Who’s afraid of ending up like Larry Hoover, the once-upon-a-time chief of the Gangster Disciples street gang, locked up in a supermax prison for life?

Certainly not the person accused of firing into a crowd of people cleaning up after a peaceful holiday barbecue.

Certainly not the man who confessed to wounding two ATF officers and a Chicago police officer when he fired at an unmarked police vehicle on I-57.

And certainly not those responsible for the 104 people shot and 19 killed over the Fourth of July holiday weekend that’s been Chicago’s most violent weekend this year.

But according to U.S. District Judge Harry Leinenweber’s ruling that denied Hoover the sentencing break he wanted under the federal First Step Act, Hoover’s harsh sentence could deter other criminals.

Leinenweber wrote: “To the extent that any one person can deter another to commit crimes, Hoover’s life imprisonment symbolically demonstrates that the rule of law reaches even those in power who seem untouchable.”

U.S. District Judge Harry Leinenweber on the bench in 2013.

U.S. District Judge Harry Leinenweber on the bench in 2013.

AP illustration

The judge called Hoover “one of the most notorious criminals in Illinois history” and also wrote: “Hoover is renowned and celebrated to this day by the Gangster Disciples.”

Leinenweber left the door open for Hoover to try again but said he’s concerned about “an active risk of harm” if he’s ultimately freed.

Hoover might be some folk hero among Chicago gangs. But the young people running around shooting people today weren’t even born when Hoover was a top gang leader.

I also don’t think his misdeeds are worse than Al Capone, Baby Face Nelson or John Dillinger, who are treated like cultural icons.

I’m 71, and I can tell you I’m not looking for trouble. I’m looking for peace and spending the years I have left atoning for my hell-raising days.

However any of us might feel about Hoover, if he qualifies for a sentencing break, he should get one.

Besides, the gang members terrorizing our neighborhoods aren’t listening to columnists, the mayor, the aldermen or the police chief or the preachers.

They can’t hear us because we are operating in two different realities.

When I call 911, I expect the police to show up, and I treat them with gratitude when they get there.

But a young Black man with a target on his back because of some festering beef on the block has learned not to count on the police for protection.

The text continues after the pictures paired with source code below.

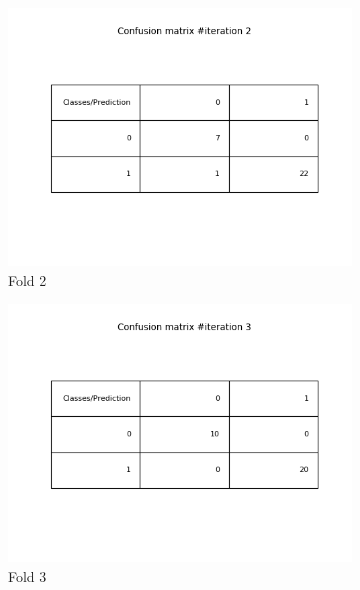 \documentclass[11pt]{scrartcl}
\begin{document}
\begin{enumerate}
\begin{figure}[h!]
\begin{subfigure}[b]{0.4\linewidth}
					\includegraphics[width=\linewidth]{confusionMatrix2.png}
					\caption{Fold 2}
				\end{subfigure}
				\begin{subfigure}[b]{0.4\linewidth}
					\includegraphics[width=\linewidth]{confusionMatrix3.png}
					\caption{Fold 3}
				\end{subfigure}
				\begin{subfigure}[b]{0.4\linewidth}

\end{subfigure}
\end{figure}
\end{enumerate}
\end{document}
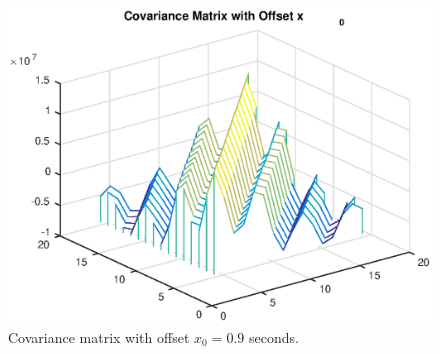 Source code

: \begin{figure}[H] 
	\centering 
	\includegraphics[width=\linewidth]{plot_2.eps}
	\caption{Covariance matrix with offset $x_0 = 0.9$ seconds.}
	\label{fig: c1} 
\end{figure}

By the time the detectives get there, the only things to see are a bleeding body, wailing relatives and evidence markers.

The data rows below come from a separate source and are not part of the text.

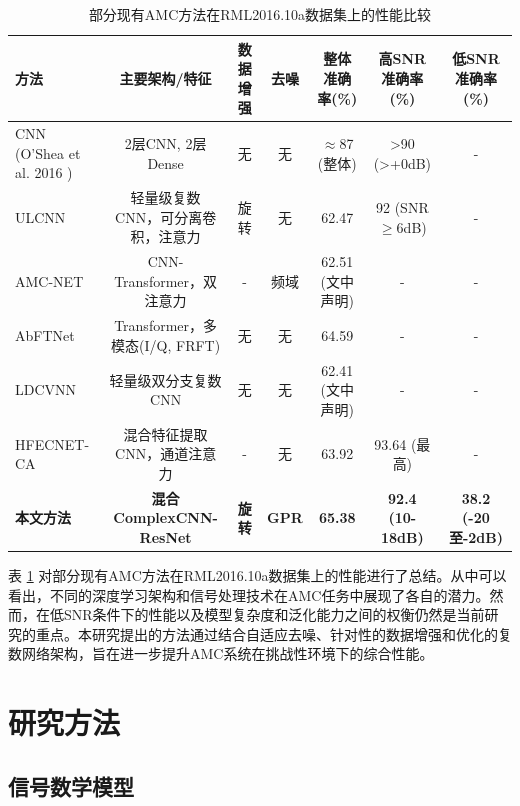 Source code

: \documentclass[conference]{IEEEtran}
\begin{document}
\begin{table}[htbp]
\centering
\caption{部分现有AMC方法在RML2016.10a数据集上的性能比较}
\label{tab:sota_comparison_related_work}
\begin{tabular}{@{}lcccccc@{}}
\toprule
方法                          & 主要架构/特征                     & 数据增强 & 去噪 & 整体准确率(\%) & 高SNR准确率(\%) & 低SNR准确率(\%) \\
\midrule
CNN (O'Shea et al. 2016 \cite{oshea2016convolutional}) & 2层CNN, 2层Dense                 & 无       & 无   & $\approx$87 (整体) & >90 (>+0dB) & - \\
ULCNN \cite{b1}               & 轻量级复数CNN，可分离卷积，注意力 & 旋转     & 无   & 62.47 \cite{[23]}\cite{[48]} & 92 (SNR$\ge$6dB) \cite{[48]} & - \\
AMC-NET \cite{b2}             & CNN-Transformer，双注意力         & -        & 频域 & 62.51 (文中声明) & - & - \\
AbFTNet \cite{b3}             & Transformer，多模态(I/Q, FRFT)    & 无       & 无   & 64.59 \cite{[38]}\cite{[41]} & - & - \\
LDCVNN \cite{b4}              & 轻量级双分支复数CNN                & 无       & 无   & 62.41 (文中声明) & - & - \\
HFECNET-CA \cite{b5}          & 混合特征提取CNN，通道注意力         & -        & 无   & 63.92 \cite{[62]} & 93.64 (最高) & - \\
\textbf{本文方法}             & \textbf{混合ComplexCNN-ResNet}    & \textbf{旋转} & \textbf{GPR} & \textbf{65.38} & \textbf{92.4 (10-18dB)} & \textbf{38.2 (-20至-2dB)} \\
\bottomrule
\end{tabular}
\end{table}
表 \ref{tab:sota_comparison_related_work} 对部分现有AMC方法在RML2016.10a数据集上的性能进行了总结。从中可以看出，不同的深度学习架构和信号处理技术在AMC任务中展现了各自的潜力。然而，在低SNR条件下的性能以及模型复杂度和泛化能力之间的权衡仍然是当前研究的重点。本研究提出的方法通过结合自适应去噪、针对性的数据增强和优化的复数网络架构，旨在进一步提升AMC系统在挑战性环境下的综合性能。

\section{研究方法}

\subsection{信号数学模型}
\end{document}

At this point, we’d need an army of trained violence interrupters to squash the beefs before they erupt.

When it comes to justice, young people watch what we do, not listen to what we say.

As elected officials squabble over an urgent plan to deal with the violence, they need to consider that not all of these shootings are over territorial disputes.

For instance, in Austin, a man shot at Fourth of July revelers, killing one woman and wounding two others, supposedly because he was angry that he was asked to stop shooting his gun in the air as children played outside, according to Cook County prosecutors.

Calvin Gonnigan, who’s been charged in that shooting, has a previous unlawful use of a weapon by a felon conviction, for which he got a 10-year-prison sentence.

About a week before that mass shooting, one person was killed and 10 others wounded when two people fired on a crowd in Park Manor near a bustling commercial strip.

While the mayor blames the feds for the gun violence and the police chief blames the state’s attorney’s office and the court system for the brazen street killings, the deaths are mounting.

Obviously, Hoover can’t clean up the streets.

But treating him fairly could have gone a long way toward building the trust needed to end the chaos.